Conditional independence vs marginal independence

These are genuinely different properties. Neither one implies the other:

A and B can be marginally dependent but conditionally independent given C. (Example: two diseases that share a common symptom become independent once you condition on the symptom.)
A and B can be marginally independent but conditionally dependent given C. (This is known as Berkson's paradox or "explaining away.")

Confusing these two types of independence is a common source of modeling errors.

Markov chains and conditional independence

Markov chains are stochastic processes where the Markov property holds: the future state depends only on the present state, not on the full history. Formally, for states $X_0, X_1, \ldots, X_n$ :

$P(X_{n+1} | X_n, X_{n-1}, \ldots, X_0) = P(X_{n+1} | X_n)$

This is a conditional independence statement: $X_{n+1} \perp (X_0, \ldots, X_{n-1}) \mid X_n$ . The Markov property is what makes these processes tractable, since you only need to track the current state rather than the entire past.

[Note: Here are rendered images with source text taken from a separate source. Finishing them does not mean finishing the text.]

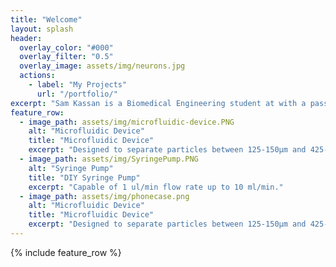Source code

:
 ```yaml
---
title: "Welcome"
layout: splash
header:
  overlay_color: "#000"
  overlay_filter: "0.5"
  overlay_image: assets/img/neurons.jpg
  actions:
    - label: "My Projects"
      url: "/portfolio/"
excerpt: "Sam Kassan is a Biomedical Engineering student at with a passion for designing and building innovative medical devices. He enjoys combining research, hands-on fabrication, and engineering design to create solutions that improve health and accessibility."
feature_row:
  - image_path: assets/img/microfluidic-device.PNG
    alt: "Microfluidic Device"
    title: "Microfluidic Device"
    excerpt: "Designed to separate particles between 125-150μm and 425-500μm."
  - image_path: assets/img/SyringePump.PNG
    alt: "Syringe Pump"
    title: "DIY Syringe Pump"
    excerpt: "Capable of 1 ul/min flow rate up to 10 ml/min."
  - image_path: assets/img/phonecase.png
    alt: "Microfluidic Device"
    title: "Microfluidic Device"
    excerpt: "Designed to separate particles between 125-150μm and 425-500μm."
---
```


{% include feature_row %}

Applications of conditional probability

In medical testing and diagnosis

Medical tests are characterized by two conditional probabilities:

Sensitivity: $P(\text{positive} | \text{disease})$ , the true positive rate.
Specificity: $P(\text{negative} | \text{no disease})$ , the true negative rate.

What patients and doctors actually want is the positive predictive value $P(\text{disease} | \text{positive})$ . Bayes' theorem, combined with the disease prevalence (the prior), converts sensitivity and specificity into this clinically relevant number. When prevalence is low, even a highly specific test can have a surprisingly low positive predictive value.

In machine learning and data science

Naive Bayes classifiers predict class labels by applying Bayes' theorem and assuming conditional independence among features given the class. Despite this strong assumption, they often perform well in practice (e.g., text classification).
Bayesian networks represent probabilistic relationships among variables as directed acyclic graphs. Each node stores a conditional probability distribution given its parents, and the full joint distribution factors according to the graph structure.

In genetics and probability

Conditional probability underlies genetic inheritance calculations. Punnett squares, for instance, display the conditional probabilities of offspring genotypes given parental genotypes. In population genetics, conditional probability is used to study how allele frequencies shift under processes like natural selection, genetic drift, and migration.